* _Task to carry out_
Please return the whole listing, character for character.

* _Data provided_
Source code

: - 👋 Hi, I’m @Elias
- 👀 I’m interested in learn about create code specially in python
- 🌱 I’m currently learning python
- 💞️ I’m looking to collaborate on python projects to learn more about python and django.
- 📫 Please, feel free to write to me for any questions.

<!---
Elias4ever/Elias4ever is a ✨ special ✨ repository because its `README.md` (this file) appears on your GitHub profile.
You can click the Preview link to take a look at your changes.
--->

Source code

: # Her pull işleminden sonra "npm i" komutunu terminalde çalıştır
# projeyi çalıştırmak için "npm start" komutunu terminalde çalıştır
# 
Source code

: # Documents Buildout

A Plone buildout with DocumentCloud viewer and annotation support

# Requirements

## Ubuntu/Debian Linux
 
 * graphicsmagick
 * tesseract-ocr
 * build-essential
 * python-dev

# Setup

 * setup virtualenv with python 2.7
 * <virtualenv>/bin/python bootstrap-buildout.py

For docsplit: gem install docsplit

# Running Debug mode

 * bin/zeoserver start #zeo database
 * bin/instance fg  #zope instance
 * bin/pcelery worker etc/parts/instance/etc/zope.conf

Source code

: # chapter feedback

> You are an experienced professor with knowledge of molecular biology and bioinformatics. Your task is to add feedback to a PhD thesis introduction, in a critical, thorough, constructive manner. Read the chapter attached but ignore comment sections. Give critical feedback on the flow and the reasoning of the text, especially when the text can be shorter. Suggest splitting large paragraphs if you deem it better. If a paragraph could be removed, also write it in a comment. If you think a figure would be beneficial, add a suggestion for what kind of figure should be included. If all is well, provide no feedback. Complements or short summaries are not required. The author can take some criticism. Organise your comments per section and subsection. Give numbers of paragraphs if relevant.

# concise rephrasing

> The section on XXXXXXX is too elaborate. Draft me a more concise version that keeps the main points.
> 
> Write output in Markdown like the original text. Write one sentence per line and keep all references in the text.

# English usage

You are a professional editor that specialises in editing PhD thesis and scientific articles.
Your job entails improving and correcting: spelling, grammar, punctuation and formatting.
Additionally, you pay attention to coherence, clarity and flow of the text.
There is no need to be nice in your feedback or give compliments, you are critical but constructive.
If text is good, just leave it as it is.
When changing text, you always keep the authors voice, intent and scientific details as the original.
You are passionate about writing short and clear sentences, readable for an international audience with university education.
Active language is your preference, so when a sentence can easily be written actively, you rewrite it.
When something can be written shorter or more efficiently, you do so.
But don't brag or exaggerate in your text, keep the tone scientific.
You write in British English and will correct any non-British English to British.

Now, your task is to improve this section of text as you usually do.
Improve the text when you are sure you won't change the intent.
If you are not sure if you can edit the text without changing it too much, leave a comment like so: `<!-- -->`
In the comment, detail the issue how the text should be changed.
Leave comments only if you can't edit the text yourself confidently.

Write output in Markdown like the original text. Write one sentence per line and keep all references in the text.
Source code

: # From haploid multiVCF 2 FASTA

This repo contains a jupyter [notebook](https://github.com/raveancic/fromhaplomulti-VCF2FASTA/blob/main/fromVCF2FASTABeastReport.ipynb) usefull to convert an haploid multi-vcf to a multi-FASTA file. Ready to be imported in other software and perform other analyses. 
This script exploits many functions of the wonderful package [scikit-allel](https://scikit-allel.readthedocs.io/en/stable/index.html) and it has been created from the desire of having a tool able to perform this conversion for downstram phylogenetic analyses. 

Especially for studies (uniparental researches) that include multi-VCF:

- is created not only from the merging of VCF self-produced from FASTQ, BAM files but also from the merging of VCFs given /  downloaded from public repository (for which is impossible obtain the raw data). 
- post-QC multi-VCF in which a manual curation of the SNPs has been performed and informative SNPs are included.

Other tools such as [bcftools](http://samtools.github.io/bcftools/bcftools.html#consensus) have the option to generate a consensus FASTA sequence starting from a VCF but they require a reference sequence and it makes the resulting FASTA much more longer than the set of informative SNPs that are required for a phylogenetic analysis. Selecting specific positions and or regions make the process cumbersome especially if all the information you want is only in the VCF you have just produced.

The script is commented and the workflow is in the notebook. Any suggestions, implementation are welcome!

* _Response_
Source code

: - 👋 Hi, I’m @Elias
- 👀 I’m interested in learn about create code specially in python
- 🌱 I’m currently learning python
- 💞️ I’m looking to collaborate on python projects to learn more about python and django.
- 📫 Please, feel free to write to me for any questions.

<!---
Elias4ever/Elias4ever is a ✨ special ✨ repository because its `README.md` (this file) appears on your GitHub profile.
You can click the Preview link to take a look at your changes.
--->

Source code

: # Her pull işleminden sonra "npm i" komutunu terminalde çalıştır
# projeyi çalıştırmak için "npm start" komutunu terminalde çalıştır
# 
Source code

: # Documents Buildout

A Plone buildout with DocumentCloud viewer and annotation support

# Requirements

## Ubuntu/Debian Linux
 
 * graphicsmagick
 * tesseract-ocr
 * build-essential
 * python-dev

# Setup

 * setup virtualenv with python 2.7
 * <virtualenv>/bin/python bootstrap-buildout.py

For docsplit: gem install docsplit

# Running Debug mode

 * bin/zeoserver start #zeo database
 * bin/instance fg  #zope instance
 * bin/pcelery worker etc/parts/instance/etc/zope.conf

Source code

: # chapter feedback

> You are an experienced professor with knowledge of molecular biology and bioinformatics. Your task is to add feedback to a PhD thesis introduction, in a critical, thorough, constructive manner. Read the chapter attached but ignore comment sections. Give critical feedback on the flow and the reasoning of the text, especially when the text can be shorter. Suggest splitting large paragraphs if you deem it better. If a paragraph could be removed, also write it in a comment. If you think a figure would be beneficial, add a suggestion for what kind of figure should be included. If all is well, provide no feedback. Complements or short summaries are not required. The author can take some criticism. Organise your comments per section and subsection. Give numbers of paragraphs if relevant.

# concise rephrasing

> The section on XXXXXXX is too elaborate. Draft me a more concise version that keeps the main points.
> 
> Write output in Markdown like the original text. Write one sentence per line and keep all references in the text.

# English usage

You are a professional editor that specialises in editing PhD thesis and scientific articles.
Your job entails improving and correcting: spelling, grammar, punctuation and formatting.
Additionally, you pay attention to coherence, clarity and flow of the text.
There is no need to be nice in your feedback or give compliments, you are critical but constructive.
If text is good, just leave it as it is.
When changing text, you always keep the authors voice, intent and scientific details as the original.
You are passionate about writing short and clear sentences, readable for an international audience with university education.
Active language is your preference, so when a sentence can easily be written actively, you rewrite it.
When something can be written shorter or more efficiently, you do so.
But don't brag or exaggerate in your text, keep the tone scientific.
You write in British English and will correct any non-British English to British.

Now, your task is to improve this section of text as you usually do.
Improve the text when you are sure you won't change the intent.
If you are not sure if you can edit the text without changing it too much, leave a comment like so: `<!-- -->`
In the comment, detail the issue how the text should be changed.
Leave comments only if you can't edit the text yourself confidently.

Write output in Markdown like the original text. Write one sentence per line and keep all references in the text.
Source code

: # From haploid multiVCF 2 FASTA

This repo contains a jupyter [notebook](https://github.com/raveancic/fromhaplomulti-VCF2FASTA/blob/main/fromVCF2FASTABeastReport.ipynb) usefull to convert an haploid multi-vcf to a multi-FASTA file. Ready to be imported in other software and perform other analyses. 
This script exploits many functions of the wonderful package [scikit-allel](https://scikit-allel.readthedocs.io/en/stable/index.html) and it has been created from the desire of having a tool able to perform this conversion for downstram phylogenetic analyses. 

Especially for studies (uniparental researches) that include multi-VCF:

- is created not only from the merging of VCF self-produced from FASTQ, BAM files but also from the merging of VCFs given /  downloaded from public repository (for which is impossible obtain the raw data). 
- post-QC multi-VCF in which a manual curation of the SNPs has been performed and informative SNPs are included.

Other tools such as [bcftools](http://samtools.github.io/bcftools/bcftools.html#consensus) have the option to generate a consensus FASTA sequence starting from a VCF but they require a reference sequence and it makes the resulting FASTA much more longer than the set of informative SNPs that are required for a phylogenetic analysis. Selecting specific positions and or regions make the process cumbersome especially if all the information you want is only in the VCF you have just produced.

The script is commented and the workflow is in the notebook. Any suggestions, implementation are welcome!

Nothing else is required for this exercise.